The Protection of Children from Sexual Offences (POCSO) Amendment Bill, 2019, which was passed in the Rajya Sabha on July 24, widens the definition of child pornography to go beyond videos, and include any visual depiction of sexually explicit conduct involving a child – including “photograph, video, digital or computer generated image indistinguishable from an actual child, and image created, adapted, or modified, but appear to depict a child.” [Clause d(a), Section 2].

We reported earlier that even an adult actor pretending to be a child (in a sexually explicit content) would come under its ambit. So will cartoons and anime depicting child porn. Violators will be face a fine and prison term of minimum of 5 years, repeat offenders will face a fine and prison term of 7 years minimum.

The amendment introduces a new section 15 and proposes the following penalties for storage and possession of pornographic material involving children:

  • A minimum fine of Rs. 5,000 for possession of pornographic material involving a child and with intention to share the material in first time offence. For subsequent offences, the fine will be no less than Rs. 10,000.
  • Transmission such material, except for the purpose of reporting or as evidence in the court, will be punishable with a fine, prison term of upto 3 years, or both.
  • Commercial use of such material will be punishable with prison term of 3-5 years, or fine, or both for the first conviction. Subsequent convictions can lead to prison term of 5-7 years with fine.

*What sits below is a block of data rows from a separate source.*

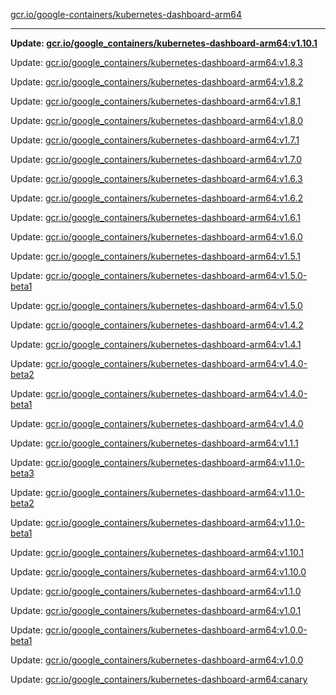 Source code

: [gcr.io/google-containers/kubernetes-dashboard-arm64](https://hub.docker.com/r/cruse/kubernetes-dashboard-arm64/tags/) 

----
**Update: [gcr.io/google_containers/kubernetes-dashboard-arm64:v1.10.1](https://hub.docker.com/r/cruse/kubernetes-dashboard-arm64/tags/)**

Update: [gcr.io/google_containers/kubernetes-dashboard-arm64:v1.8.3](https://hub.docker.com/r/cruse/kubernetes-dashboard-arm64/tags/)

Update: [gcr.io/google_containers/kubernetes-dashboard-arm64:v1.8.2](https://hub.docker.com/r/cruse/kubernetes-dashboard-arm64/tags/)

Update: [gcr.io/google_containers/kubernetes-dashboard-arm64:v1.8.1](https://hub.docker.com/r/cruse/kubernetes-dashboard-arm64/tags/)

Update: [gcr.io/google_containers/kubernetes-dashboard-arm64:v1.8.0](https://hub.docker.com/r/cruse/kubernetes-dashboard-arm64/tags/)

Update: [gcr.io/google_containers/kubernetes-dashboard-arm64:v1.7.1](https://hub.docker.com/r/cruse/kubernetes-dashboard-arm64/tags/)

Update: [gcr.io/google_containers/kubernetes-dashboard-arm64:v1.7.0](https://hub.docker.com/r/cruse/kubernetes-dashboard-arm64/tags/)

Update: [gcr.io/google_containers/kubernetes-dashboard-arm64:v1.6.3](https://hub.docker.com/r/cruse/kubernetes-dashboard-arm64/tags/)

Update: [gcr.io/google_containers/kubernetes-dashboard-arm64:v1.6.2](https://hub.docker.com/r/cruse/kubernetes-dashboard-arm64/tags/)

Update: [gcr.io/google_containers/kubernetes-dashboard-arm64:v1.6.1](https://hub.docker.com/r/cruse/kubernetes-dashboard-arm64/tags/)

Update: [gcr.io/google_containers/kubernetes-dashboard-arm64:v1.6.0](https://hub.docker.com/r/cruse/kubernetes-dashboard-arm64/tags/)

Update: [gcr.io/google_containers/kubernetes-dashboard-arm64:v1.5.1](https://hub.docker.com/r/cruse/kubernetes-dashboard-arm64/tags/)

Update: [gcr.io/google_containers/kubernetes-dashboard-arm64:v1.5.0-beta1](https://hub.docker.com/r/cruse/kubernetes-dashboard-arm64/tags/)

Update: [gcr.io/google_containers/kubernetes-dashboard-arm64:v1.5.0](https://hub.docker.com/r/cruse/kubernetes-dashboard-arm64/tags/)

Update: [gcr.io/google_containers/kubernetes-dashboard-arm64:v1.4.2](https://hub.docker.com/r/cruse/kubernetes-dashboard-arm64/tags/)

Update: [gcr.io/google_containers/kubernetes-dashboard-arm64:v1.4.1](https://hub.docker.com/r/cruse/kubernetes-dashboard-arm64/tags/)

Update: [gcr.io/google_containers/kubernetes-dashboard-arm64:v1.4.0-beta2](https://hub.docker.com/r/cruse/kubernetes-dashboard-arm64/tags/)

Update: [gcr.io/google_containers/kubernetes-dashboard-arm64:v1.4.0-beta1](https://hub.docker.com/r/cruse/kubernetes-dashboard-arm64/tags/)

Update: [gcr.io/google_containers/kubernetes-dashboard-arm64:v1.4.0](https://hub.docker.com/r/cruse/kubernetes-dashboard-arm64/tags/)

Update: [gcr.io/google_containers/kubernetes-dashboard-arm64:v1.1.1](https://hub.docker.com/r/cruse/kubernetes-dashboard-arm64/tags/)

Update: [gcr.io/google_containers/kubernetes-dashboard-arm64:v1.1.0-beta3](https://hub.docker.com/r/cruse/kubernetes-dashboard-arm64/tags/)

Update: [gcr.io/google_containers/kubernetes-dashboard-arm64:v1.1.0-beta2](https://hub.docker.com/r/cruse/kubernetes-dashboard-arm64/tags/)

Update: [gcr.io/google_containers/kubernetes-dashboard-arm64:v1.1.0-beta1](https://hub.docker.com/r/cruse/kubernetes-dashboard-arm64/tags/)

Update: [gcr.io/google_containers/kubernetes-dashboard-arm64:v1.10.1](https://hub.docker.com/r/cruse/kubernetes-dashboard-arm64/tags/)

Update: [gcr.io/google_containers/kubernetes-dashboard-arm64:v1.10.0](https://hub.docker.com/r/cruse/kubernetes-dashboard-arm64/tags/)

Update: [gcr.io/google_containers/kubernetes-dashboard-arm64:v1.1.0](https://hub.docker.com/r/cruse/kubernetes-dashboard-arm64/tags/)

Update: [gcr.io/google_containers/kubernetes-dashboard-arm64:v1.0.1](https://hub.docker.com/r/cruse/kubernetes-dashboard-arm64/tags/)

Update: [gcr.io/google_containers/kubernetes-dashboard-arm64:v1.0.0-beta1](https://hub.docker.com/r/cruse/kubernetes-dashboard-arm64/tags/)

Update: [gcr.io/google_containers/kubernetes-dashboard-arm64:v1.0.0](https://hub.docker.com/r/cruse/kubernetes-dashboard-arm64/tags/)

Update: [gcr.io/google_containers/kubernetes-dashboard-arm64:canary](https://hub.docker.com/r/cruse/kubernetes-dashboard-arm64/tags/)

MPs speak on the storage and circulation of child pornography

While the Bill was being discussed in Parliament, it found support from across the political spectrum. More than one MP criticised the bill for dealing more with punishing offenders, rather than bringing in measures to curb sexual assault of children and child pornography.

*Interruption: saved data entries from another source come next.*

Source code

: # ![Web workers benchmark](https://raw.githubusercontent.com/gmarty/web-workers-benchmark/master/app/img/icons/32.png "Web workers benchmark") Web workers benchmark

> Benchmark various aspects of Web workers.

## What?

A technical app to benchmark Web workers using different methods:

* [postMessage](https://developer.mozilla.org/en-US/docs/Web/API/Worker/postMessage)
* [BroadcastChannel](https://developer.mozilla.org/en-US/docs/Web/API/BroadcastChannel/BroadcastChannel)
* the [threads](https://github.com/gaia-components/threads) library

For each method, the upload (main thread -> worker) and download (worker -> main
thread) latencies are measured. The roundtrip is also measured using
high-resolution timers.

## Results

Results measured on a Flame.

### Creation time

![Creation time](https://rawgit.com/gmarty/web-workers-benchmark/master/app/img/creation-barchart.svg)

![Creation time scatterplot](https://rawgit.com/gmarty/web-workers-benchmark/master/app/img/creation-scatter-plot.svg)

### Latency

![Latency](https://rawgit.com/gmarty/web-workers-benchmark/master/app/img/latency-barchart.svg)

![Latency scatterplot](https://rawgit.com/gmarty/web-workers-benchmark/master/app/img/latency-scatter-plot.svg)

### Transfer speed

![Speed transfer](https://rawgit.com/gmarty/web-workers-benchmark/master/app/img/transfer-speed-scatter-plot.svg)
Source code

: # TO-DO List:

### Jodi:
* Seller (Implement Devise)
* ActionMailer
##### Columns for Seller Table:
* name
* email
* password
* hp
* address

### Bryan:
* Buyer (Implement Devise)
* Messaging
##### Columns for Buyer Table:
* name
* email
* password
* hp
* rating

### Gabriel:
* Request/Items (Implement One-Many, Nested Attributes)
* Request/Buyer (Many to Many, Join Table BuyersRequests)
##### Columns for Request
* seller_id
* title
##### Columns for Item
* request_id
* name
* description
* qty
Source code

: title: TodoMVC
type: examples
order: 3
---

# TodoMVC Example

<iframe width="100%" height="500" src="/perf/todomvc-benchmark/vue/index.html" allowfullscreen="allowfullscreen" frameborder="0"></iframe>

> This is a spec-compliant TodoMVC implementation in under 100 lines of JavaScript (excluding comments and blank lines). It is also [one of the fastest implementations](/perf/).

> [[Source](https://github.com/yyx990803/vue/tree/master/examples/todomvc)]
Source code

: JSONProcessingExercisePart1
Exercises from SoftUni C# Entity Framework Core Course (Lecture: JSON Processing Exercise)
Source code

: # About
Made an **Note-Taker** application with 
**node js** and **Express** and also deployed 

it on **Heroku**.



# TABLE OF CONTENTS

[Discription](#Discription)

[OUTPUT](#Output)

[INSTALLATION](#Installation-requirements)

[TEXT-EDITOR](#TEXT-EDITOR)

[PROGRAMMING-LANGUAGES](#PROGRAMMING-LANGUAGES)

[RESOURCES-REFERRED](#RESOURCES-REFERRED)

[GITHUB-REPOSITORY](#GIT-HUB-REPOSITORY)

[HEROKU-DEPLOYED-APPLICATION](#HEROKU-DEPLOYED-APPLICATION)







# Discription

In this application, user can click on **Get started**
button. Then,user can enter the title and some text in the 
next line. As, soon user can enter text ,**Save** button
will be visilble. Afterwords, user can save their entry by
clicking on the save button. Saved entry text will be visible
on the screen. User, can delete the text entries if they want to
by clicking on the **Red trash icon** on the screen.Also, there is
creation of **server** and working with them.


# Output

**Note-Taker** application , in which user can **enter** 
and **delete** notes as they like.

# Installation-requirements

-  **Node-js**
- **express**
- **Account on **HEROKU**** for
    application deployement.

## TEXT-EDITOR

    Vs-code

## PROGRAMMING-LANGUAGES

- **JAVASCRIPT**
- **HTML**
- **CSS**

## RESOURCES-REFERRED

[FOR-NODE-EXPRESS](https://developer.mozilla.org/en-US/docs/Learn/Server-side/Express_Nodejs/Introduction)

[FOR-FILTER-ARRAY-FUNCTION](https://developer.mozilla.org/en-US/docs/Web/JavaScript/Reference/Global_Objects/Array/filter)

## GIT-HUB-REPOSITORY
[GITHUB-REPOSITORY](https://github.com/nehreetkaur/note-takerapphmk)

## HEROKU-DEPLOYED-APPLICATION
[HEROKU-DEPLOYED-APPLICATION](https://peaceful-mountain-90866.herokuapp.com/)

  • Language of Bill open-ended at places: Sasmit Patra of the Biju Janata Dal said that the use of ‘depict’ in defining child pornography can be subject to interpretations and can possible dilute the definition. He urged the government and Women & Child Development minister Smriti Irani to take a close look at these terms and frame it to be more close-ended so that inferences and interpretations don’t happen.
  • Bill discourages circulation of child porn on WhatsApp: Congress’ Vivek K Tankha said that section 14, which considers circulation of child pornography a sexual assault, was a welcome move. He flagged WhatsApp and said that child pornography being circulated via the platform should be discouraged, which this amendment does.
  • Fuzzy penalties: Trinamool Congress’ Abir Ranjan Biswas said that amended Sections 15(1) and 15(2), both prescribe different punishments for the similar offence of storing pornographic material with the intention of transmitting child pornography; and the first clause only prescribes a fine. Meanwhile, the second clause punishes the offence with imprisonment or fine. He asked why the Bill prescribed two different punishments for the same nature of crime.
  • Nominated MP Narendra Jadhav pointed out that the Bill doesn’t include any provision to penalise “perverts” who force children to watch pornographic pictures or videos for their own sexual gratification.

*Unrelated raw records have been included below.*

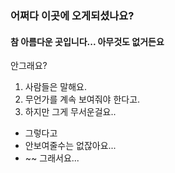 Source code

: ### 어쩌다 이곳에 오게되셨나요?

#### 참 아름다운 곳입니다... 아무것도 없거든요

안그래요?

1. 사람들은 말해요.
2. 무언가를 계속 보여줘야 한다고.
3. 하지만 그게 무서운걸요..

* 그렇다고
* 안보여줄수는 없잖아요...
*  ~~ 그래서요...
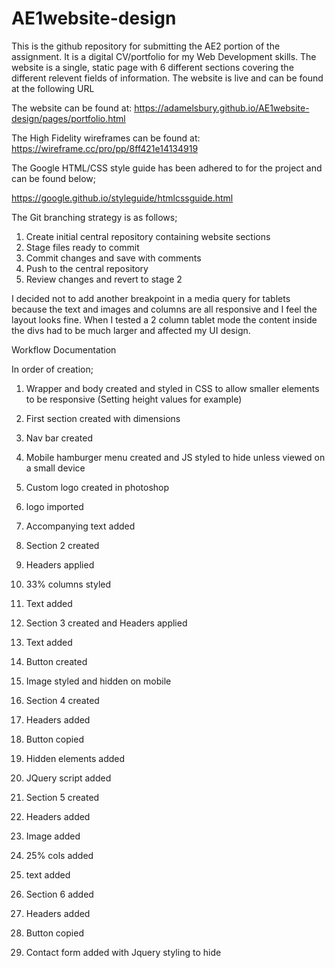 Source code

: # AE1website-design
This is the github repository for submitting the AE2 portion of the assignment. It is a digital CV/portfolio for my Web Development skills. The website is a single, static page with 6 different sections covering the different relevent fields of information. The website is live and can be found at the following URL

The website can be found at: https://adamelsbury.github.io/AE1website-design/pages/portfolio.html

The High Fidelity wireframes can be found at: https://wireframe.cc/pro/pp/8ff421e14134919

The Google HTML/CSS style guide has been adhered to for the project and can be found below;

https://google.github.io/styleguide/htmlcssguide.html

The Git branching strategy is as follows;

1.	Create initial central repository containing website sections
2.	Stage files ready to commit 
3.	Commit changes and save with comments
4.	Push to the central repository
5.	Review changes and revert to stage 2


I decided not to add another breakpoint in a media query for tablets because the text and images and columns are all responsive and I feel the layout looks fine. When I tested a 2 column tablet mode the content inside the divs had to be much larger and affected my UI design.

Workflow Documentation

In order of creation;

1. Wrapper and body created and styled in CSS to allow smaller elements to be responsive (Setting height values for example)
2. First section created with dimensions
3. Nav bar created 
4. Mobile hamburger menu created and JS styled to hide unless viewed on a small device
3. Custom logo created in photoshop
4. logo imported 
5. Accompanying text added

6. Section 2 created
7. Headers applied
8. 33% columns styled
9. Text added


7. Section 3 created and Headers applied
8. Text added
9. Button created
10. Image styled and hidden on mobile

11. Section 4 created
12. Headers added
13. Button copied
14. Hidden elements added
15. JQuery script added

16. Section 5 created
17. Headers added
18. Image added
19. 25% cols added
20. text added

21. Section 6 added
22. Headers added
23. Button copied
24. Contact form added with Jquery styling to hide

What the January POCSO amendment bill proposed against child porn

The Protection of Children from Sexual Offences (Amendment) Bill, 2019 (introduced in Parliament in January) provided for death penalty for aggravated sexual assault on children, made the Act gender neutral, and also had protections against child porn. The earlier bill also made failure to delete child porn material punishable, but with much lower penalties: Rs 1,000 and Rs 5,000 in the first and second offence respectively, and with up to three years imprisonment. POCSO was enacted in 2012 to protect children from sexual assault, sexual harassment, and pornography.